## [Given information]

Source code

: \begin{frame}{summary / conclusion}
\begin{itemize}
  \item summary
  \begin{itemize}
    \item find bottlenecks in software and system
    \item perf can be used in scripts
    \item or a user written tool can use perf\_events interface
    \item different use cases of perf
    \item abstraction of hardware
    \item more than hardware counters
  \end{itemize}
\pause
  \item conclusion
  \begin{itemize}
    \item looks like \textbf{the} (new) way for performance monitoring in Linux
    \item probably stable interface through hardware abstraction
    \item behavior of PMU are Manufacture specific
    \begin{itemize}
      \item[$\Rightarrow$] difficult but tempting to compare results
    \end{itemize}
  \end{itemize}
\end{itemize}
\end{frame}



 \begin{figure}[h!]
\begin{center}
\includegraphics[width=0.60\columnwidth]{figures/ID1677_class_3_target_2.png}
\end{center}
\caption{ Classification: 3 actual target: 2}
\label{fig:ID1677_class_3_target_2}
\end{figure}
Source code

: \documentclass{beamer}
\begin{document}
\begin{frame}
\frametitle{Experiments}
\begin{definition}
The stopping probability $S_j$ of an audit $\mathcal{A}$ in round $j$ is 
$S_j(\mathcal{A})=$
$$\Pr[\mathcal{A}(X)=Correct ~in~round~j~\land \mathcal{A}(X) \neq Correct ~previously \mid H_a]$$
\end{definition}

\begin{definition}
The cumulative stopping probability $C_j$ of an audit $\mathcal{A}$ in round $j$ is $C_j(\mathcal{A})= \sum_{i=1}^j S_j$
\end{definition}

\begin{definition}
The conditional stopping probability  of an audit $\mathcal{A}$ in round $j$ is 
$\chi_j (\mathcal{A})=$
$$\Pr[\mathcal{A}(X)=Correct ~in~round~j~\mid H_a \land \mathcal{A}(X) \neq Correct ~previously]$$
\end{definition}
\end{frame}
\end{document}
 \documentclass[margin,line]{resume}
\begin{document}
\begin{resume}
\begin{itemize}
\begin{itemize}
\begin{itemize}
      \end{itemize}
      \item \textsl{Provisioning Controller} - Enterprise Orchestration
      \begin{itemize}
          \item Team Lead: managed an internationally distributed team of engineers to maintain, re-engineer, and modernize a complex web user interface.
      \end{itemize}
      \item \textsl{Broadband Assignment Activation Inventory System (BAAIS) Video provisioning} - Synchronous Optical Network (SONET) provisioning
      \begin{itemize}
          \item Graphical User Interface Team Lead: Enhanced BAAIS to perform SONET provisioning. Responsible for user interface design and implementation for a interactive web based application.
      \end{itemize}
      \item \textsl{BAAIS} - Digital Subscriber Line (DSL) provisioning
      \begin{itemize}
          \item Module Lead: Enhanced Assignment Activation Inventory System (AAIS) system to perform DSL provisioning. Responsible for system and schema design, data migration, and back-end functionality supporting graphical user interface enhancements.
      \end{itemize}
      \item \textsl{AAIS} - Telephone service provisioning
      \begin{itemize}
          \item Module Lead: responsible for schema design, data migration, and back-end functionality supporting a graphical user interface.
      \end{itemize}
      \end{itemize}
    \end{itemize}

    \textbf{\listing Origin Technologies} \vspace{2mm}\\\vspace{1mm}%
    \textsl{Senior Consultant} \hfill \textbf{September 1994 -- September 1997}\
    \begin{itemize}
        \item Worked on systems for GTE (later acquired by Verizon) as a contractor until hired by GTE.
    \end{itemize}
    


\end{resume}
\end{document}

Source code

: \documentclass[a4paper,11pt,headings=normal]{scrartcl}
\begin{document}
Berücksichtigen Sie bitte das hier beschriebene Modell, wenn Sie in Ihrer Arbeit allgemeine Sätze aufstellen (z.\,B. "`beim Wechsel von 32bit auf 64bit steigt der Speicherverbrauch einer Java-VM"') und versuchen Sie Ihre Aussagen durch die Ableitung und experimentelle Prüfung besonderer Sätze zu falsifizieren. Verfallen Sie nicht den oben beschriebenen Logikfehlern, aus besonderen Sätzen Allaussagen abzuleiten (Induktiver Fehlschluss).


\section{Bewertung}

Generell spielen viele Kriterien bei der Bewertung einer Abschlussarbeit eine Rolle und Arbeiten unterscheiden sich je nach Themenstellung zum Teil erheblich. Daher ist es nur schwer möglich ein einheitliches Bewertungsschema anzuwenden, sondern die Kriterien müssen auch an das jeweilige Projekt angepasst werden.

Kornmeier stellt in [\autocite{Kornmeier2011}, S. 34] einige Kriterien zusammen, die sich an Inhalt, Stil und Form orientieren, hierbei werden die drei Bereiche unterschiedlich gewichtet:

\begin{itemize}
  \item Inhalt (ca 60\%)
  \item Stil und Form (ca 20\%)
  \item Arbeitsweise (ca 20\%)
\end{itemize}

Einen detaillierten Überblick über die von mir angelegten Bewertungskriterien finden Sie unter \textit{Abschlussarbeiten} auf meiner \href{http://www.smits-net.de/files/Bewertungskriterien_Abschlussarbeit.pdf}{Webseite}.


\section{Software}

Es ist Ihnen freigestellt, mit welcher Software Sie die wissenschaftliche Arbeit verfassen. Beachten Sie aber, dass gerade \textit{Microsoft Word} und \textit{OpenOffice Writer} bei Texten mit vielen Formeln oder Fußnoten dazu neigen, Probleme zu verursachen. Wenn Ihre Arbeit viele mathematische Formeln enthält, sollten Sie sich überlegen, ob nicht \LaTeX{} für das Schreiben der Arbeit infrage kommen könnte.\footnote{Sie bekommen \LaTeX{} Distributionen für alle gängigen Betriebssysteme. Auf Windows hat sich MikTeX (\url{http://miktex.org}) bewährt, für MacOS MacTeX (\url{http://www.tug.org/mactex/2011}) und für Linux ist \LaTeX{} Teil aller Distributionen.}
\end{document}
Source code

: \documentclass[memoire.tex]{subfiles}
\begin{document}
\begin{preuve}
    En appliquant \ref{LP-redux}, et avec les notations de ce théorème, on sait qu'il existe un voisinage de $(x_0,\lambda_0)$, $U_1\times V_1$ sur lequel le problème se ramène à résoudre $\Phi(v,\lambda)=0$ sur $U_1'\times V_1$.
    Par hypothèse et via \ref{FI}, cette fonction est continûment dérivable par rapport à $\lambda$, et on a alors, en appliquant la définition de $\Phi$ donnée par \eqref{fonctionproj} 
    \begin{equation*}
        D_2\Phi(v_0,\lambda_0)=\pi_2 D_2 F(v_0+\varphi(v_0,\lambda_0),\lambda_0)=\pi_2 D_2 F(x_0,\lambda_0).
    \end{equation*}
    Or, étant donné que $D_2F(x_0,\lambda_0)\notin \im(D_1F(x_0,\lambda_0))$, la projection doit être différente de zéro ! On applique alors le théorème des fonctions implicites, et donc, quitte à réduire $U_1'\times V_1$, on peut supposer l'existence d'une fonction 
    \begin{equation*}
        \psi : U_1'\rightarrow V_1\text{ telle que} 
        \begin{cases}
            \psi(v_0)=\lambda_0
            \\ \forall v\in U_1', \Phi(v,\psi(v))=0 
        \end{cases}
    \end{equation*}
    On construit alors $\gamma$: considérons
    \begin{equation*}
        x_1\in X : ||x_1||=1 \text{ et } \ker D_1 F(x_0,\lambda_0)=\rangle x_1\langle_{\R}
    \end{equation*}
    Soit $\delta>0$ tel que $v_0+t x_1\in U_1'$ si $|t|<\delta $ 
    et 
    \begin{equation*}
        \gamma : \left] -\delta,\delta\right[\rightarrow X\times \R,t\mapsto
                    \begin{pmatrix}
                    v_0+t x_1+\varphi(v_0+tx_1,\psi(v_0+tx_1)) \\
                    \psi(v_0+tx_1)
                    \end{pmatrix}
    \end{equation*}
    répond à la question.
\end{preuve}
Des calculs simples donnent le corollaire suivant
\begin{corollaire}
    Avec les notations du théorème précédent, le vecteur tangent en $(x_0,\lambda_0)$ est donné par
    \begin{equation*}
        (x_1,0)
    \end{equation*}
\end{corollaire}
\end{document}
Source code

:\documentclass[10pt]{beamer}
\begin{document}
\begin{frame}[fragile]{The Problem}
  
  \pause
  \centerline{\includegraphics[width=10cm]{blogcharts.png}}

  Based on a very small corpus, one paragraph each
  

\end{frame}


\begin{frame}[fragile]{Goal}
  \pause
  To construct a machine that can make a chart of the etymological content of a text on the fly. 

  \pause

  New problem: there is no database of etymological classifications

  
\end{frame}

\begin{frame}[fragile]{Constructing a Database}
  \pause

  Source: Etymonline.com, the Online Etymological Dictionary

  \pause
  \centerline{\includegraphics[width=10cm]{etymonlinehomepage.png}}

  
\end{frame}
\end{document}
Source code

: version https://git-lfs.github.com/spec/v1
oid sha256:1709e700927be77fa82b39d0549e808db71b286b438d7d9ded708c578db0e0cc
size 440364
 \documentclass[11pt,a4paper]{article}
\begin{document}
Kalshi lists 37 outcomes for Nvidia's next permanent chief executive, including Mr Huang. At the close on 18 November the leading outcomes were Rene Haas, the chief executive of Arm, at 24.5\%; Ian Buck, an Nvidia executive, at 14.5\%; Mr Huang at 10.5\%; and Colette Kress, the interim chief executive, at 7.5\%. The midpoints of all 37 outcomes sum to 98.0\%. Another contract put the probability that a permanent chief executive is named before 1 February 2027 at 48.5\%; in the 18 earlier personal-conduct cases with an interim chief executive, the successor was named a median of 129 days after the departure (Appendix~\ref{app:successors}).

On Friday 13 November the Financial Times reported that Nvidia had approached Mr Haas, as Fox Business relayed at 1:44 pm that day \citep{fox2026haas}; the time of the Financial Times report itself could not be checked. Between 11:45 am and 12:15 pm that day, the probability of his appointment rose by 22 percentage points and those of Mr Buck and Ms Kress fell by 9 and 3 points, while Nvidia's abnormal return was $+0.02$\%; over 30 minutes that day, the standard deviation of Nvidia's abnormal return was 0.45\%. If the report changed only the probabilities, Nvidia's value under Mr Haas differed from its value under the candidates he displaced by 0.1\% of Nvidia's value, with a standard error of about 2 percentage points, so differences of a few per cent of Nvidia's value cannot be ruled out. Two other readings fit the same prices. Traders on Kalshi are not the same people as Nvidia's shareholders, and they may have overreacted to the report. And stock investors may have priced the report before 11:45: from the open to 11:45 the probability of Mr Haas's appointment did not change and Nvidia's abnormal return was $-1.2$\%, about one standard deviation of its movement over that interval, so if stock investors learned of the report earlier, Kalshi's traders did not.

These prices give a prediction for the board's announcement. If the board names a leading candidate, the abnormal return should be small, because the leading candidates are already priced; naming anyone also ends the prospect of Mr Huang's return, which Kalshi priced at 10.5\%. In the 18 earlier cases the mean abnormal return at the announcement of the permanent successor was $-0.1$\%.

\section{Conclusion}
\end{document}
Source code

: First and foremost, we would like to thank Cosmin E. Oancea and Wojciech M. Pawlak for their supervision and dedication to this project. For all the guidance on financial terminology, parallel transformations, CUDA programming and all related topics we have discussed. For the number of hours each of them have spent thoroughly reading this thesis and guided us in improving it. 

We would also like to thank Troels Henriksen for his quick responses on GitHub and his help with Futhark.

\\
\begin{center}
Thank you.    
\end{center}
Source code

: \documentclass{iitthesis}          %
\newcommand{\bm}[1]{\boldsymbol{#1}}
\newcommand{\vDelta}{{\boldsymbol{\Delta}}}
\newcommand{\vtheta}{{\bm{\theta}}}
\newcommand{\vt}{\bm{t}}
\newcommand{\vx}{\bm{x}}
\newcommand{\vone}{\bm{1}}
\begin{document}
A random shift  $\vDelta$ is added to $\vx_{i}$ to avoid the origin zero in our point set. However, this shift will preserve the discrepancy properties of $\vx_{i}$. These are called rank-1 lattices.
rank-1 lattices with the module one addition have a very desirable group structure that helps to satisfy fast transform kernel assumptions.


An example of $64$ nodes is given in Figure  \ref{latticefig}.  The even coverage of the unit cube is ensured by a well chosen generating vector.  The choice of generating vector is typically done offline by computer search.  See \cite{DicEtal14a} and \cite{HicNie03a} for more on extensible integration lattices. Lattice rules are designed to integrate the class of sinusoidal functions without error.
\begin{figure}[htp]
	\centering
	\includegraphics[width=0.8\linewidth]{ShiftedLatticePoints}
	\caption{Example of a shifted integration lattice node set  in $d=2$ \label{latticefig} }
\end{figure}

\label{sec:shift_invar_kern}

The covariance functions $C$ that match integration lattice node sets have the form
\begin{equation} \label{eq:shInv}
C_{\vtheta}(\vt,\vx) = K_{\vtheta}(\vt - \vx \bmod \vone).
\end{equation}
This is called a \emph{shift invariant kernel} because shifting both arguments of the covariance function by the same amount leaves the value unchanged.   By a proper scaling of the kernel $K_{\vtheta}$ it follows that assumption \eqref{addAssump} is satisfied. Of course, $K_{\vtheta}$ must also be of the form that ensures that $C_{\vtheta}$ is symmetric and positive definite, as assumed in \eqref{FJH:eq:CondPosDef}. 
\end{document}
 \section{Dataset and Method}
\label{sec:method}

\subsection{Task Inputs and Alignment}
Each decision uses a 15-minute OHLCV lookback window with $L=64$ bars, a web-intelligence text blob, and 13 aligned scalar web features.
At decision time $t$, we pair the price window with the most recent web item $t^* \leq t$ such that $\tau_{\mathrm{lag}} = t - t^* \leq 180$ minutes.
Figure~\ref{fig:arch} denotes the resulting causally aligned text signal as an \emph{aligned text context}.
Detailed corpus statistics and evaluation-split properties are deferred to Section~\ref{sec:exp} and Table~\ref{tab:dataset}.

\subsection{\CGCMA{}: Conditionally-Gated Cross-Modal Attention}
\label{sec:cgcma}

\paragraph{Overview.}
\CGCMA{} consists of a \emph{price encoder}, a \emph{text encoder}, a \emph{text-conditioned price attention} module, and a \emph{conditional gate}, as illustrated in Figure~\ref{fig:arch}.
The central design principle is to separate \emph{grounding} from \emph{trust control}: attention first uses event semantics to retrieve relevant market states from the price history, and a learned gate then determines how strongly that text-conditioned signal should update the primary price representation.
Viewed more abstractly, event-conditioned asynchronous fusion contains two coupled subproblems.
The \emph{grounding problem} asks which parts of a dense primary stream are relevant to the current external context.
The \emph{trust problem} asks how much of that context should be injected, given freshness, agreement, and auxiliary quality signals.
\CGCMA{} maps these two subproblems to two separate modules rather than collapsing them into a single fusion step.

## [Try it]
Tally every line in the listing above that contains "abstraction", then state only the total.

## [Solved exercise]
2